● PROMPT
Show the lines below where "ambiente" occurs.

[Records contained in a dataset]
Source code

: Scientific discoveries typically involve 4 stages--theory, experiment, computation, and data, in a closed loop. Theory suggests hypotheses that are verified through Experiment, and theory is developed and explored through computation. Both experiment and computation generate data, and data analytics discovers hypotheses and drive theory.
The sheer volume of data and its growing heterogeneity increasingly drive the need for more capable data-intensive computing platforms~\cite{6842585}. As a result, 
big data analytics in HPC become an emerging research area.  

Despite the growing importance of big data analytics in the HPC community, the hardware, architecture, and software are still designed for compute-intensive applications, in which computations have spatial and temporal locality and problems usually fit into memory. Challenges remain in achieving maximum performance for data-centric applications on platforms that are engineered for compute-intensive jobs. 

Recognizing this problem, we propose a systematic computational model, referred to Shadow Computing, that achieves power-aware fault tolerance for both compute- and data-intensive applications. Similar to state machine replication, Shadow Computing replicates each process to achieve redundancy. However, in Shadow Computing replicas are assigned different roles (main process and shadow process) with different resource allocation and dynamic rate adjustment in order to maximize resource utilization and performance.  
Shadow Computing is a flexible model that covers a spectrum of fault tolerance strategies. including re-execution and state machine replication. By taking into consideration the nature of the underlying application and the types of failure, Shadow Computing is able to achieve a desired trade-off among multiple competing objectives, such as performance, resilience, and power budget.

* * *

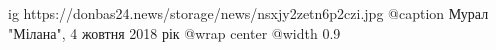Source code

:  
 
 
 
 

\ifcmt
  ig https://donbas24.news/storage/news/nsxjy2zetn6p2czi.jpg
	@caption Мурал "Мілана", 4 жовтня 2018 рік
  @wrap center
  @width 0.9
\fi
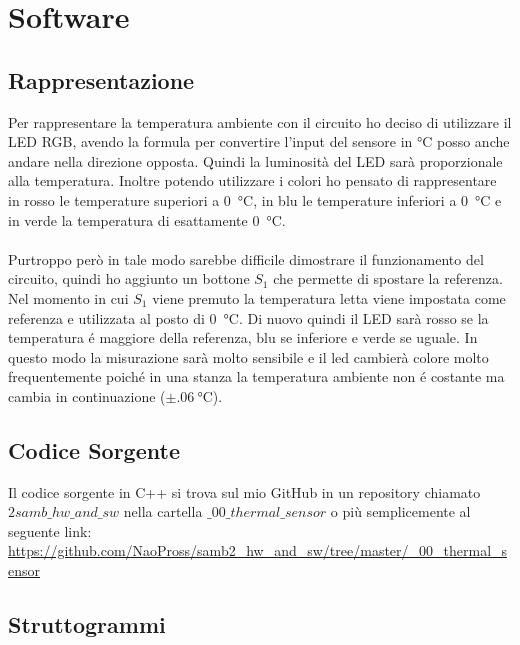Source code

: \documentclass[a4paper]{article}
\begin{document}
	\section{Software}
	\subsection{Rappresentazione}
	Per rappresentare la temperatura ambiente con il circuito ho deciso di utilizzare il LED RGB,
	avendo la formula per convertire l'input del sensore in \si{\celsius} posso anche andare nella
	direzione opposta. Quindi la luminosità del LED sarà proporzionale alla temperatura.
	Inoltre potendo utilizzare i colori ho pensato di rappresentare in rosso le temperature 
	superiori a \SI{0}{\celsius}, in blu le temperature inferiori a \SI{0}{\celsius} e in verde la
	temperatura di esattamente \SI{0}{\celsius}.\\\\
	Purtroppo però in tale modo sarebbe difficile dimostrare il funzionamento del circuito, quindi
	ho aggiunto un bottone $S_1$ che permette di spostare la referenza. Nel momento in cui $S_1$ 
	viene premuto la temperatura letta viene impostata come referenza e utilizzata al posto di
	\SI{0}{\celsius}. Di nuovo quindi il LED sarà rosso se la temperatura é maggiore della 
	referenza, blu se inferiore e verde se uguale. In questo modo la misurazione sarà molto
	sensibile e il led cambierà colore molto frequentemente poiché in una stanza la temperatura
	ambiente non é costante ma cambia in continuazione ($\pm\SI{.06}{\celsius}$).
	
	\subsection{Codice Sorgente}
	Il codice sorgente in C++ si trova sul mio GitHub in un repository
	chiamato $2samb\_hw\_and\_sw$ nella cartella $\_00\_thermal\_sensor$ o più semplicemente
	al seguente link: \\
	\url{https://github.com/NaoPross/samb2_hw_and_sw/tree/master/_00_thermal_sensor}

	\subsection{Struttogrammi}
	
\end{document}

● WRITTEN RESPONSE
	Per rappresentare la temperatura ambiente con il circuito ho deciso di utilizzare il LED RGB,
	ambiente non é costante ma cambia in continuazione ($\pm\SI{.06}{\celsius}$).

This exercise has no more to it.